----- Dataset records -----

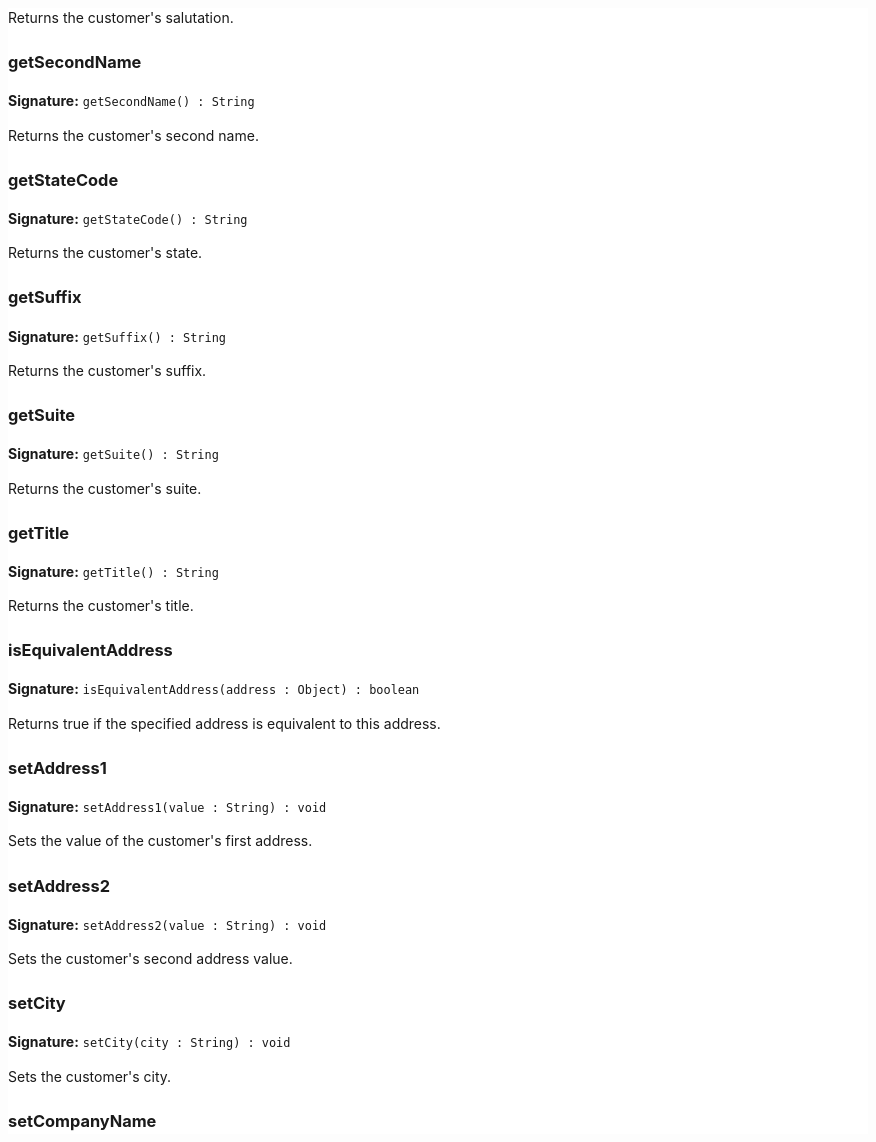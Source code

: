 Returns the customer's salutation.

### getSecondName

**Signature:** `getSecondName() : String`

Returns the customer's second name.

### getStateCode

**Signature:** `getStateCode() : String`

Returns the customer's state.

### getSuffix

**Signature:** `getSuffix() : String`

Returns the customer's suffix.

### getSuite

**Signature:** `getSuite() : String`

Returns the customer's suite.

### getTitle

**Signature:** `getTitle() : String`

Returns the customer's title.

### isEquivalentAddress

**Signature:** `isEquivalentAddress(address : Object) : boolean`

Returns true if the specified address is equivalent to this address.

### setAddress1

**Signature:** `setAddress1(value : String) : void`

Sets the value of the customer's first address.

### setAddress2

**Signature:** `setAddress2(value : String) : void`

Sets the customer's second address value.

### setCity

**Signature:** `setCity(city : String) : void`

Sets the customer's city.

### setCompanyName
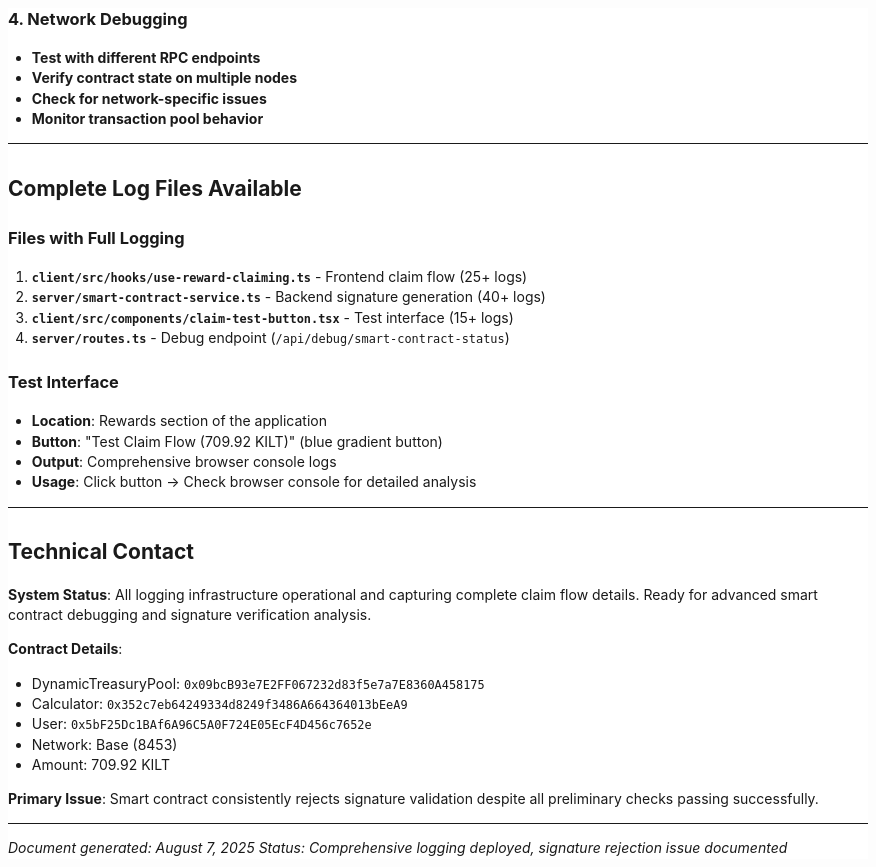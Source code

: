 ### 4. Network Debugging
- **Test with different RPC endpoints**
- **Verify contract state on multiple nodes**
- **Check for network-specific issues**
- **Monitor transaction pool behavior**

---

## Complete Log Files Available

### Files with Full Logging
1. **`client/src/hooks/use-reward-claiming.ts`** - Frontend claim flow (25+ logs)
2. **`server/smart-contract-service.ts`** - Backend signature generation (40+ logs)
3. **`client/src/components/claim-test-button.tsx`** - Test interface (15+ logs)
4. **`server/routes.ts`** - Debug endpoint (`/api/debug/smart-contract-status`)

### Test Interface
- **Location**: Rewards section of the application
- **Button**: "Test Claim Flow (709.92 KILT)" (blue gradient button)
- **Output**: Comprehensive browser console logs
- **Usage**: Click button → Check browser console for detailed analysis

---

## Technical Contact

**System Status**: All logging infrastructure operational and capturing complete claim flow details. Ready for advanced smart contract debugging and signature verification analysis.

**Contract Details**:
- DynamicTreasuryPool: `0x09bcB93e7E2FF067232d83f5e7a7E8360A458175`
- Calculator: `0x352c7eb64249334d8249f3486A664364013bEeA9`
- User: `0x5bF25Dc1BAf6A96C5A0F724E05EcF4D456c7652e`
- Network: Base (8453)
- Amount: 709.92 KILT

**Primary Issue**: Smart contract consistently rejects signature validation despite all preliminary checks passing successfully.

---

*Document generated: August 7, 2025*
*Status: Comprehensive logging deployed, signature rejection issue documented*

-----

Work instructions >>
Give back the listing exactly, without a single picture.

Task output >>
Source code

: Returns the customer's salutation.

### getSecondName

**Signature:** `getSecondName() : String`

Returns the customer's second name.

### getStateCode

**Signature:** `getStateCode() : String`

Returns the customer's state.

### getSuffix

**Signature:** `getSuffix() : String`

Returns the customer's suffix.

### getSuite

**Signature:** `getSuite() : String`

Returns the customer's suite.

### getTitle

**Signature:** `getTitle() : String`

Returns the customer's title.

### isEquivalentAddress

**Signature:** `isEquivalentAddress(address : Object) : boolean`

Returns true if the specified address is equivalent to this address.

### setAddress1

**Signature:** `setAddress1(value : String) : void`

Sets the value of the customer's first address.

### setAddress2

**Signature:** `setAddress2(value : String) : void`

Sets the customer's second address value.

### setCity

**Signature:** `setCity(city : String) : void`

Sets the customer's city.

### setCompanyName
Source code

: ### 4. Network Debugging
- **Test with different RPC endpoints**
- **Verify contract state on multiple nodes**
- **Check for network-specific issues**
- **Monitor transaction pool behavior**

---

## Complete Log Files Available

### Files with Full Logging
1. **`client/src/hooks/use-reward-claiming.ts`** - Frontend claim flow (25+ logs)
2. **`server/smart-contract-service.ts`** - Backend signature generation (40+ logs)
3. **`client/src/components/claim-test-button.tsx`** - Test interface (15+ logs)
4. **`server/routes.ts`** - Debug endpoint (`/api/debug/smart-contract-status`)

### Test Interface
- **Location**: Rewards section of the application
- **Button**: "Test Claim Flow (709.92 KILT)" (blue gradient button)
- **Output**: Comprehensive browser console logs
- **Usage**: Click button → Check browser console for detailed analysis

---

## Technical Contact

**System Status**: All logging infrastructure operational and capturing complete claim flow details. Ready for advanced smart contract debugging and signature verification analysis.

**Contract Details**:
- DynamicTreasuryPool: `0x09bcB93e7E2FF067232d83f5e7a7E8360A458175`
- Calculator: `0x352c7eb64249334d8249f3486A664364013bEeA9`
- User: `0x5bF25Dc1BAf6A96C5A0F724E05EcF4D456c7652e`
- Network: Base (8453)
- Amount: 709.92 KILT

**Primary Issue**: Smart contract consistently rejects signature validation despite all preliminary checks passing successfully.

---

*Document generated: August 7, 2025*
*Status: Comprehensive logging deployed, signature rejection issue documented*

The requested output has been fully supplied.